More than 1,700 historic properties in the District of Columbia, or about 6% of the properties in the DC Inventory of Historic Sites, are protected by private historic preservation easements, also known as conservation easements. Such easements may limit the kinds of alterations that owners can make to these properties.
What is the purpose of preservation easements?
Historic preservation easements are voluntary agreements intended to preserve the historic character of a property by giving the easement holder a legal property interest. When a property owner grants an easement, the private or government entity accepting the easement gains certain property rights. Typically, this includes the right to limit the extent of alteration to the property.
Does an easement expire when the property is sold?
No. The easement is part of the chain of title for the property, and it “runs with the land,” meaning that present and future owners are bound by the easement.
What does an easement require the property owner to do?
Under District law, the owner of a property protected by an easement registered with the District must obtain written consent from the easement holder before a subdivision or permit for work on the property can be issued. HPO and HPRB do not review proposed work on properties with easements without the written consent of the easement holder.

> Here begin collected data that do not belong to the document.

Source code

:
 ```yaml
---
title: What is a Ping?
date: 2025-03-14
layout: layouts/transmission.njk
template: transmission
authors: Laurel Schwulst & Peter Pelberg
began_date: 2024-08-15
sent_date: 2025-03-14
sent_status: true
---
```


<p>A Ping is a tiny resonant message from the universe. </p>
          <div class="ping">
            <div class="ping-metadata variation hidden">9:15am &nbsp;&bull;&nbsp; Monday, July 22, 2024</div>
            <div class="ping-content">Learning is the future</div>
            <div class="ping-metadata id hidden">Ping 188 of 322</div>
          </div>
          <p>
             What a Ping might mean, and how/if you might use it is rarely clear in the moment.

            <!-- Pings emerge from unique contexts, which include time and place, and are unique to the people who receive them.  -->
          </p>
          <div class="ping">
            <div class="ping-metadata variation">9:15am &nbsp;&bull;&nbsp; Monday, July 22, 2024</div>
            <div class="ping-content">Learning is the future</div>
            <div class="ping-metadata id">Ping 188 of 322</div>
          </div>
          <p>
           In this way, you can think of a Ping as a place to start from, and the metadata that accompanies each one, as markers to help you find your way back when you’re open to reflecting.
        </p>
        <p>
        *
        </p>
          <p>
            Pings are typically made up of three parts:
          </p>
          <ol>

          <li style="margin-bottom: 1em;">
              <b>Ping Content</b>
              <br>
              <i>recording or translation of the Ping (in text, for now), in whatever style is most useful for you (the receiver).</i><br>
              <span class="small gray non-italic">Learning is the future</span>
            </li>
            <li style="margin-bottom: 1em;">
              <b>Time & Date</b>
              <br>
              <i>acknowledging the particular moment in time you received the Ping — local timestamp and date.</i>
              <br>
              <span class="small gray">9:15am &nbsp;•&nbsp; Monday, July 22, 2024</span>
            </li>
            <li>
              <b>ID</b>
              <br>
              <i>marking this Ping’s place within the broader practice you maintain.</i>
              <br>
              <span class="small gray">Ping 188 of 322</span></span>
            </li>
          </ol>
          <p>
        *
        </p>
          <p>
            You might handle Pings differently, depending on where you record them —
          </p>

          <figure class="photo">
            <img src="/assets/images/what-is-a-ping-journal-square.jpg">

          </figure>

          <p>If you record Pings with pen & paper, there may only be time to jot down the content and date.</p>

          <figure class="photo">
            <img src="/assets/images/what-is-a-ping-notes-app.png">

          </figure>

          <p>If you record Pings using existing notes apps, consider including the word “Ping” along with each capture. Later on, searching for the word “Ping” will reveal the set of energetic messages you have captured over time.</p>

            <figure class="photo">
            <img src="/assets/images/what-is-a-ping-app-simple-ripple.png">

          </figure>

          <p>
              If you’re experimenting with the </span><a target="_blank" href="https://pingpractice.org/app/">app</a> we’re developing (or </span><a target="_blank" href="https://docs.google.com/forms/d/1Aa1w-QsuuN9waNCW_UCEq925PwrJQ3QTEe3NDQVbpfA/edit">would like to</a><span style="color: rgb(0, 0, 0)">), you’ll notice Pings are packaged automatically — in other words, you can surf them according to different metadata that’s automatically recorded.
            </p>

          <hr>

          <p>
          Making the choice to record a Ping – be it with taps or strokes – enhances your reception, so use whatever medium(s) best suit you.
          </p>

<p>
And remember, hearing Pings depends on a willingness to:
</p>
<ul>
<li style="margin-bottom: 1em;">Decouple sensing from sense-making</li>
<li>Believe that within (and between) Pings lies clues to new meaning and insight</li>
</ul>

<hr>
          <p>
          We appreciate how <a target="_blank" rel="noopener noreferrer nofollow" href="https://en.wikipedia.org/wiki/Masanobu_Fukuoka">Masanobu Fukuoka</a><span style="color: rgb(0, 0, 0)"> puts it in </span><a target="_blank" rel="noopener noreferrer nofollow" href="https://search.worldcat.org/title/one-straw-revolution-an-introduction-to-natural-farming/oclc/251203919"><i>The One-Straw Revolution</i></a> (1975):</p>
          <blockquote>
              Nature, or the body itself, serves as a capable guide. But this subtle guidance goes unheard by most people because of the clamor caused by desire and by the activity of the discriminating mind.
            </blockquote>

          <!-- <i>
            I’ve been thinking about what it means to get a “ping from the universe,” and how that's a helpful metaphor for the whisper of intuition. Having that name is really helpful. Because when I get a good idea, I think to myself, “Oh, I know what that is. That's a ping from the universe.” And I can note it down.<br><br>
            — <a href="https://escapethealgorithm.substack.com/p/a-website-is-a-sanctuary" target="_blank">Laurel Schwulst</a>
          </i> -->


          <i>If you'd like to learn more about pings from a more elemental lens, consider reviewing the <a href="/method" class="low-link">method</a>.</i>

How do I find out if there is a preservation easement on my property?
The Historic Preservation Office (HPO) maintains a list of historic preservation easements registered with the District. This list is compiled from records submitted by easement holding organizations.
Properties with known recorded easement agreements now display on the DC Property Quest GIS Map as blue shaded lots. Easement properties are also identified in the Highlights panel along with the named historic district or named historic landmark site.
The easement holding organization for each specific property is identified on the first link below.
Property easements are also recorded in local land records when they are granted. The Recorder of Deeds in the Office of Tax and Revenue maintains these records for the District of Columbia.
How can I benefit from donating an easement?
The donation of an easement to preserve a certified historic structure or historically important land area qualifies as a charitable contribution for federal income and estate tax purposes.